The apex court rejected the plea filed by the 30-year-old woman, saying it would not interfere with the high court’s “well-written judgement”.
“We are not satisfied. We will not interfere with the high court verdict. It is a well-written judgement,” the bench comprising Justices S A Bobde and L Nageswara Rao said.
During the hearing, the woman’s counsel told the bench that a new argument of alleged consensual relation was advanced by Farooqui’s lawyer before the high court and claimed that this issue was not raised before the lower court during the trial.
The Supreme Court bench, however, observed that it was not a case where strangers came, met and did something as both Farooqui and the woman were known to each other. “This is a very hard case. We would like to say that it has been decided extremely well (by the high court),” the top court said.
When the woman’s counsel said the issue was whether there was any consent, the bench observed that there appeared to be a “positive response” which according to her was faked by her. “People give false smiles. How would the other person know that it’s a false response? This is very difficult to understand,” the bench said, adding, “she appeared to have responded in a positive manner”.

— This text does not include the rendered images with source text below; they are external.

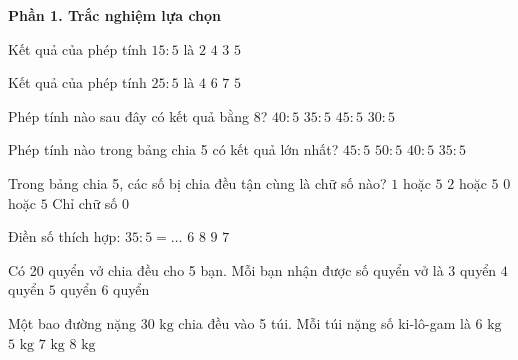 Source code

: \textbf{Phần 1. Trắc nghiệm lựa chọn}

\begin{ex} %
Kết quả của phép tính $15 : 5$ là
\choice
{$2$}
{$4$}
{\True $3$}
{$5$}
\end{ex}

\begin{ex} %
Kết quả của phép tính $25 : 5$ là
\choice
{$4$}
{$6$}
{$7$}
{\True $5$}
\end{ex}

\begin{ex} %
Phép tính nào sau đây có kết quả bằng 8?
\choice
{\True $40 : 5$}
{$35 : 5$}
{$45 : 5$}
{$30 : 5$}
\end{ex}

\begin{ex} %
Phép tính nào trong bảng chia 5 có kết quả lớn nhất?
\choice
{$45 : 5$}
{\True $50 : 5$}
{$40 : 5$}
{$35 : 5$}
\end{ex}

\begin{ex} %
Trong bảng chia 5, các số bị chia đều tận cùng là chữ số nào?
\choice
{$1$ hoặc $5$}
{$2$ hoặc $5$}
{\True $0$ hoặc $5$}
{Chỉ chữ số $0$}
\end{ex}

\begin{ex} %
Điền số thích hợp: $35 : 5 = \dots$
\choice
{$6$}
{$8$}
{$9$}
{\True $7$}
\end{ex}

\begin{ex} %
Có 20 quyển vở chia đều cho 5 bạn. Mỗi bạn nhận được số quyển vở là
\choice
{$3$ quyển}
{\True $4$ quyển}
{$5$ quyển}
{$6$ quyển}
\end{ex}

\begin{ex} %
Một bao đường nặng $30\text{ kg}$ chia đều vào 5 túi. Mỗi túi nặng số ki-lô-gam là
\choice
{\True $6\text{ kg}$}
{$5\text{ kg}$}
{$7\text{ kg}$}
{$8\text{ kg}$}
\end{ex}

When the petitioner’s counsel referred to the email conversation between the woman and Farooqui, the apex court said the record reflects that they were good friends. The bench also referred to one of the communications between them and asked whether she had said “I love you” to Farooqui in one of the emails after the alleged incident.
“How many rape cases you have gone through where the prosecutrix (woman) has said I love you to the alleged accused much after the alleged incident,” the bench asked the counsel and also posed several other queries including how many times the woman had visited Farooqui and had drinks together. The bench was not satisfied with the answers given by the counsel and dismissed the plea, saying no question of law was involved in the matter.

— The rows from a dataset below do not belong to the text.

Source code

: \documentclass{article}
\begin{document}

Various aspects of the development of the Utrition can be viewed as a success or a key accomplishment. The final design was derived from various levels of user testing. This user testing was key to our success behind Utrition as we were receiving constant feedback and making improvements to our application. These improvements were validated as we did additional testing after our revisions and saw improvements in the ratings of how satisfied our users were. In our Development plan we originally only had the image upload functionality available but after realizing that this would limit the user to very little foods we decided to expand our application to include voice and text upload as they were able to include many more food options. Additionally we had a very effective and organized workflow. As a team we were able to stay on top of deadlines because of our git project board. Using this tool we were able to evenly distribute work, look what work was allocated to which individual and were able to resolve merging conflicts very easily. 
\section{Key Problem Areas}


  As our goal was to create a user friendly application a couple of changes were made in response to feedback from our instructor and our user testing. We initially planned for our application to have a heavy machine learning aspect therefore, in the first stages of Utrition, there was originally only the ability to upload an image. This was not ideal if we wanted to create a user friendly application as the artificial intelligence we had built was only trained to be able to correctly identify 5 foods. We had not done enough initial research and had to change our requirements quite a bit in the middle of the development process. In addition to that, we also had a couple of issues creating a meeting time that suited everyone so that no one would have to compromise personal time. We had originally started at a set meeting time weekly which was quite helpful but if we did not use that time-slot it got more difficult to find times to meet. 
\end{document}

The Delhi High Court had, in September last year, acquitted Farooqui by giving him the “benefit of the doubt”. By doing so, the court had set aside a trial court order sentencing him to seven years in jail for the alleged offence. “It remains in doubt whether such an incident, as has been narrated… took place, and if at all it had taken place, it was without the consent/will of the prosecutrix (the woman), and if it was without the consent. whether the appellant (Farooqui) could discern/understand the same,” Justice Ashutosh Kumar had said while acquitting Farooqui.
The judgment had also stated that “No” might not always mean no and that there were examples of “woman’s behaviour (where)… a feeble ‘no’ may mean a ‘yes’,” in cases of past intimacy.
An FIR had been registered against the director on June 19, 2015 based on the complaint of the woman, a research scholar from a US-based university, following which he was arrested. She had alleged that Farooqui had raped her on March 28, 2015, at his Delhi’s Sukhdev Vihar residence. The trial in the case began on September 9, 2015 and Farooqui was convicted of rape on July 30, 2016. He then filed an appeal in the Delhi High Court against the order.
The trial court had said the testimony of the woman was “truthful and credible and can be relied upon as being of sterling worth for the purpose of conviction of the accused”.